- Activity:
Each entry is to be repeated word for word, and the images are to be dropped.

(Stored items)
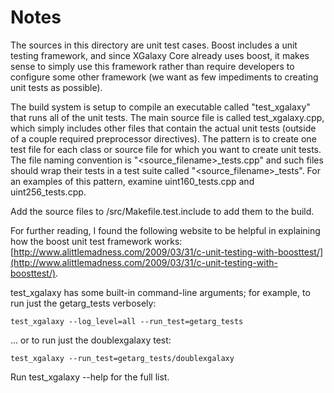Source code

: # Notes
The sources in this directory are unit test cases.  Boost includes a
unit testing framework, and since XGalaxy Core already uses boost, it makes
sense to simply use this framework rather than require developers to
configure some other framework (we want as few impediments to creating
unit tests as possible).

The build system is setup to compile an executable called "test_xgalaxy"
that runs all of the unit tests.  The main source file is called
test_xgalaxy.cpp, which simply includes other files that contain the
actual unit tests (outside of a couple required preprocessor
directives).  The pattern is to create one test file for each class or
source file for which you want to create unit tests.  The file naming
convention is "<source_filename>_tests.cpp" and such files should wrap
their tests in a test suite called "<source_filename>_tests".  For an
examples of this pattern, examine uint160_tests.cpp and
uint256_tests.cpp.

Add the source files to /src/Makefile.test.include to add them to the build.

For further reading, I found the following website to be helpful in
explaining how the boost unit test framework works:
[http://www.alittlemadness.com/2009/03/31/c-unit-testing-with-boosttest/](http://www.alittlemadness.com/2009/03/31/c-unit-testing-with-boosttest/).

test_xgalaxy has some built-in command-line arguments; for
example, to run just the getarg_tests verbosely:

    test_xgalaxy --log_level=all --run_test=getarg_tests

... or to run just the doublexgalaxy test:

    test_xgalaxy --run_test=getarg_tests/doublexgalaxy

Run  test_xgalaxy --help   for the full list.

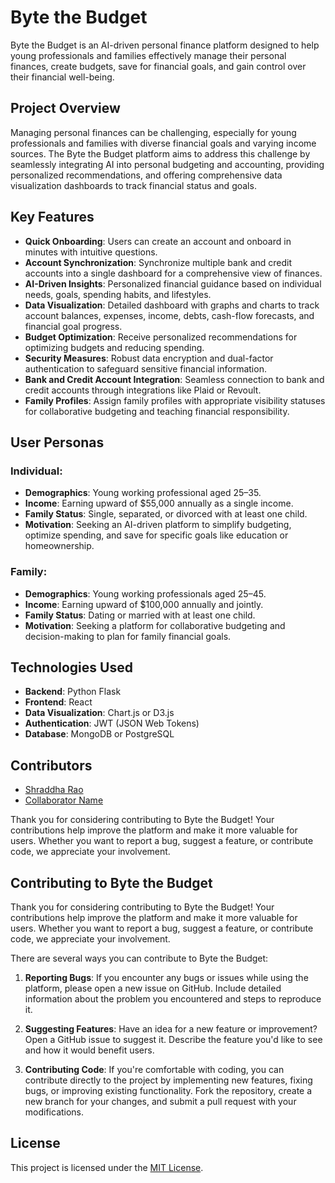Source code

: # Byte the Budget

Byte the Budget is an AI-driven personal finance platform designed to help young professionals and families effectively manage their personal finances, create budgets, save for financial goals, and gain control over their financial well-being.

## Project Overview

Managing personal finances can be challenging, especially for young professionals and families with diverse financial goals and varying income sources. The Byte the Budget platform aims to address this challenge by seamlessly integrating AI into personal budgeting and accounting, providing personalized recommendations, and offering comprehensive data visualization dashboards to track financial status and goals.

## Key Features

- **Quick Onboarding**: Users can create an account and onboard in minutes with intuitive questions.
- **Account Synchronization**: Synchronize multiple bank and credit accounts into a single dashboard for a comprehensive view of finances.
- **AI-Driven Insights**: Personalized financial guidance based on individual needs, goals, spending habits, and lifestyles.
- **Data Visualization**: Detailed dashboard with graphs and charts to track account balances, expenses, income, debts, cash-flow forecasts, and financial goal progress.
- **Budget Optimization**: Receive personalized recommendations for optimizing budgets and reducing spending.
- **Security Measures**: Robust data encryption and dual-factor authentication to safeguard sensitive financial information.
- **Bank and Credit Account Integration**: Seamless connection to bank and credit accounts through integrations like Plaid or Revoult.
- **Family Profiles**: Assign family profiles with appropriate visibility statuses for collaborative budgeting and teaching financial responsibility.

## User Personas

### Individual:
- **Demographics**: Young working professional aged 25–35.
- **Income**: Earning upward of $55,000 annually as a single income.
- **Family Status**: Single, separated, or divorced with at least one child.
- **Motivation**: Seeking an AI-driven platform to simplify budgeting, optimize spending, and save for specific goals like education or homeownership.

### Family:
- **Demographics**: Young working professionals aged 25–45.
- **Income**: Earning upward of $100,000 annually and jointly.
- **Family Status**: Dating or married with at least one child.
- **Motivation**: Seeking a platform for collaborative budgeting and decision-making to plan for family financial goals.


## Technologies Used

- **Backend**: Python Flask
- **Frontend**: React
- **Data Visualization**: Chart.js or D3.js
- **Authentication**: JWT (JSON Web Tokens)
- **Database**: MongoDB or PostgreSQL

## Contributors

- [Shraddha Rao](https://github.com/Limeload)
- [Collaborator Name](https://github.com/collaboratorusername)

Thank you for considering contributing to Byte the Budget! Your contributions help improve the platform and make it more valuable for users. Whether you want to report a bug, suggest a feature, or contribute code, we appreciate your involvement.

## Contributing to Byte the Budget

Thank you for considering contributing to Byte the Budget! Your contributions help improve the platform and make it more valuable for users. Whether you want to report a bug, suggest a feature, or contribute code, we appreciate your involvement.

There are several ways you can contribute to Byte the Budget:

1. **Reporting Bugs**: If you encounter any bugs or issues while using the platform, please open a new issue on GitHub. Include detailed information about the problem you encountered and steps to reproduce it.

2. **Suggesting Features**: Have an idea for a new feature or improvement? Open a GitHub issue to suggest it. Describe the feature you'd like to see and how it would benefit users.

3. **Contributing Code**: If you're comfortable with coding, you can contribute directly to the project by implementing new features, fixing bugs, or improving existing functionality. Fork the repository, create a new branch for your changes, and submit a pull request with your modifications.


## License

This project is licensed under the [MIT License](LICENSE).
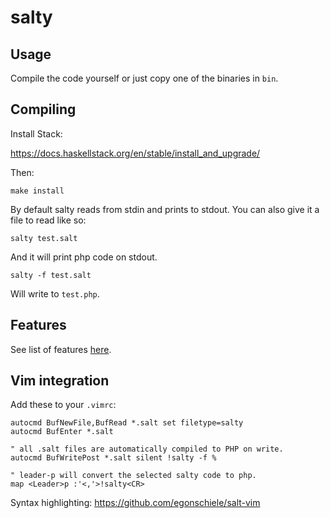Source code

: # salty

## Usage
Compile the code yourself or just copy one of the binaries in `bin`.

## Compiling

Install Stack:

https://docs.haskellstack.org/en/stable/install_and_upgrade/

Then:

    make install

By default salty reads from stdin and prints to stdout.
You can also give it a file to read like so:

    salty test.salt

And it will print php code on stdout.

    salty -f test.salt

Will write to `test.php`.

## Features

See list of features [here](/egonSchiele/salty/blob/main/FEATURES.md).

## Vim integration

Add these to your `.vimrc`:

    autocmd BufNewFile,BufRead *.salt set filetype=salty
    autocmd BufEnter *.salt

    " all .salt files are automatically compiled to PHP on write.
    autocmd BufWritePost *.salt silent !salty -f %

    " leader-p will convert the selected salty code to php.
    map <Leader>p :'<,'>!salty<CR>


Syntax highlighting: https://github.com/egonschiele/salt-vim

- Your solution:
Source code

: # Notes
The sources in this directory are unit test cases.  Boost includes a
unit testing framework, and since XGalaxy Core already uses boost, it makes
sense to simply use this framework rather than require developers to
configure some other framework (we want as few impediments to creating
unit tests as possible).

The build system is setup to compile an executable called "test_xgalaxy"
that runs all of the unit tests.  The main source file is called
test_xgalaxy.cpp, which simply includes other files that contain the
actual unit tests (outside of a couple required preprocessor
directives).  The pattern is to create one test file for each class or
source file for which you want to create unit tests.  The file naming
convention is "<source_filename>_tests.cpp" and such files should wrap
their tests in a test suite called "<source_filename>_tests".  For an
examples of this pattern, examine uint160_tests.cpp and
uint256_tests.cpp.

Add the source files to /src/Makefile.test.include to add them to the build.

For further reading, I found the following website to be helpful in
explaining how the boost unit test framework works:
[http://www.alittlemadness.com/2009/03/31/c-unit-testing-with-boosttest/](http://www.alittlemadness.com/2009/03/31/c-unit-testing-with-boosttest/).

test_xgalaxy has some built-in command-line arguments; for
example, to run just the getarg_tests verbosely:

    test_xgalaxy --log_level=all --run_test=getarg_tests

... or to run just the doublexgalaxy test:

    test_xgalaxy --run_test=getarg_tests/doublexgalaxy

Run  test_xgalaxy --help   for the full list.

Source code

: # Byte the Budget

Byte the Budget is an AI-driven personal finance platform designed to help young professionals and families effectively manage their personal finances, create budgets, save for financial goals, and gain control over their financial well-being.

## Project Overview

Managing personal finances can be challenging, especially for young professionals and families with diverse financial goals and varying income sources. The Byte the Budget platform aims to address this challenge by seamlessly integrating AI into personal budgeting and accounting, providing personalized recommendations, and offering comprehensive data visualization dashboards to track financial status and goals.

## Key Features

- **Quick Onboarding**: Users can create an account and onboard in minutes with intuitive questions.
- **Account Synchronization**: Synchronize multiple bank and credit accounts into a single dashboard for a comprehensive view of finances.
- **AI-Driven Insights**: Personalized financial guidance based on individual needs, goals, spending habits, and lifestyles.
- **Data Visualization**: Detailed dashboard with graphs and charts to track account balances, expenses, income, debts, cash-flow forecasts, and financial goal progress.
- **Budget Optimization**: Receive personalized recommendations for optimizing budgets and reducing spending.
- **Security Measures**: Robust data encryption and dual-factor authentication to safeguard sensitive financial information.
- **Bank and Credit Account Integration**: Seamless connection to bank and credit accounts through integrations like Plaid or Revoult.
- **Family Profiles**: Assign family profiles with appropriate visibility statuses for collaborative budgeting and teaching financial responsibility.

## User Personas

### Individual:
- **Demographics**: Young working professional aged 25–35.
- **Income**: Earning upward of $55,000 annually as a single income.
- **Family Status**: Single, separated, or divorced with at least one child.
- **Motivation**: Seeking an AI-driven platform to simplify budgeting, optimize spending, and save for specific goals like education or homeownership.

### Family:
- **Demographics**: Young working professionals aged 25–45.
- **Income**: Earning upward of $100,000 annually and jointly.
- **Family Status**: Dating or married with at least one child.
- **Motivation**: Seeking a platform for collaborative budgeting and decision-making to plan for family financial goals.


## Technologies Used

- **Backend**: Python Flask
- **Frontend**: React
- **Data Visualization**: Chart.js or D3.js
- **Authentication**: JWT (JSON Web Tokens)
- **Database**: MongoDB or PostgreSQL

## Contributors

- [Shraddha Rao](https://github.com/Limeload)
- [Collaborator Name](https://github.com/collaboratorusername)

Thank you for considering contributing to Byte the Budget! Your contributions help improve the platform and make it more valuable for users. Whether you want to report a bug, suggest a feature, or contribute code, we appreciate your involvement.

## Contributing to Byte the Budget

Thank you for considering contributing to Byte the Budget! Your contributions help improve the platform and make it more valuable for users. Whether you want to report a bug, suggest a feature, or contribute code, we appreciate your involvement.

There are several ways you can contribute to Byte the Budget:

1. **Reporting Bugs**: If you encounter any bugs or issues while using the platform, please open a new issue on GitHub. Include detailed information about the problem you encountered and steps to reproduce it.

2. **Suggesting Features**: Have an idea for a new feature or improvement? Open a GitHub issue to suggest it. Describe the feature you'd like to see and how it would benefit users.

3. **Contributing Code**: If you're comfortable with coding, you can contribute directly to the project by implementing new features, fixing bugs, or improving existing functionality. Fork the repository, create a new branch for your changes, and submit a pull request with your modifications.


## License

This project is licensed under the [MIT License](LICENSE).
Source code

: # salty

## Usage
Compile the code yourself or just copy one of the binaries in `bin`.

## Compiling

Install Stack:

https://docs.haskellstack.org/en/stable/install_and_upgrade/

Then:

    make install

By default salty reads from stdin and prints to stdout.
You can also give it a file to read like so:

    salty test.salt

And it will print php code on stdout.

    salty -f test.salt

Will write to `test.php`.

## Features

See list of features [here](/egonSchiele/salty/blob/main/FEATURES.md).

## Vim integration

Add these to your `.vimrc`:

    autocmd BufNewFile,BufRead *.salt set filetype=salty
    autocmd BufEnter *.salt

    " all .salt files are automatically compiled to PHP on write.
    autocmd BufWritePost *.salt silent !salty -f %

    " leader-p will convert the selected salty code to php.
    map <Leader>p :'<,'>!salty<CR>


Syntax highlighting: https://github.com/egonschiele/salt-vim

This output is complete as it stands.